We will also save the cyl value for this new data (the truth) so we can check our work once the model predictions are done. Prior to making predictions on this new data we will drop the cyl column from this new data set to make it look more realistic to what we would see in the real world (IE, we’d never have the actual output we are trying to forecast).

### Create New Data with NAs
set.seed(947)
row_ids <- sample(x = 1:nrow(mtcars), size = 5, replace = TRUE)

df_new <-mtcars[row_ids, ]
df_new[2, 3] <- NA
df_new[c(1,5), 1] <- NA
df_new[3, 6] <- NA

# get the actual cyl values for this new data
truth <- df_new$cyl
truth

# drop the cyl column to pretend like this is new data
df_new$cyl <- NULL
df_new

Apply the recipe to the new data

Notice that we have some NAs in a few of the predictor columns (mpg, disp, and wt). We apply the recipe to the new data set by using the bake() function to impute those values using information about the data that was gained during the model workflow that we build back when we fit the model.

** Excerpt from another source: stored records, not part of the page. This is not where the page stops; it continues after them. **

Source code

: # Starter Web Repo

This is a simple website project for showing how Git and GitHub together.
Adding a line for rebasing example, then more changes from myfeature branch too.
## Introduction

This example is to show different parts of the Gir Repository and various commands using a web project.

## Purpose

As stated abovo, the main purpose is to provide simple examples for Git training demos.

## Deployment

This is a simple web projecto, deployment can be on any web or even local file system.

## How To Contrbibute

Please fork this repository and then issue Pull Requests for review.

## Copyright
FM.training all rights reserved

### Apply the pre-processing recipe to the new data
df_new_pre_processed <- cyl_final_rec %>%
  bake(new_data = df_new)

df_new_pre_processed

Make the final predictions using the saved model

Now that we have imputed NAs using the recipe we are ready to make cyl predictions on the new data. After making predictions we will combine the predicted class and the probability of each of the three classes with the new data set.

### Make a prediction for cyl
pred_cyl <- predict(cyl_final_tuned, new_data = df_new_pre_processed, type = "class")
df_new_pre_processed <- cbind(df_new_pre_processed, pred_cyl)

### get probability of each class
pred_probs <- predict(cyl_final_tuned, new_data = df_new_pre_processed, type = "prob")
df_new_pre_processed <- cbind(df_new_pre_processed, pred_probs)
df_new_pre_processed

See how well the model predicted on this new data, even after having to impute some values for each observation.

table('predicted' = df_new_pre_processed$.pred_class, 'actual' = truth)

The model predicted all 5 new observations correctly.

And that’s it! Those are the steps to follow for using all of your data to fit and tune a model with cross-validated folds, save the preprocessing steps and tuned model, and then apply it to a new set of observations.

All of the code for this blog article is available on my GITHUB page.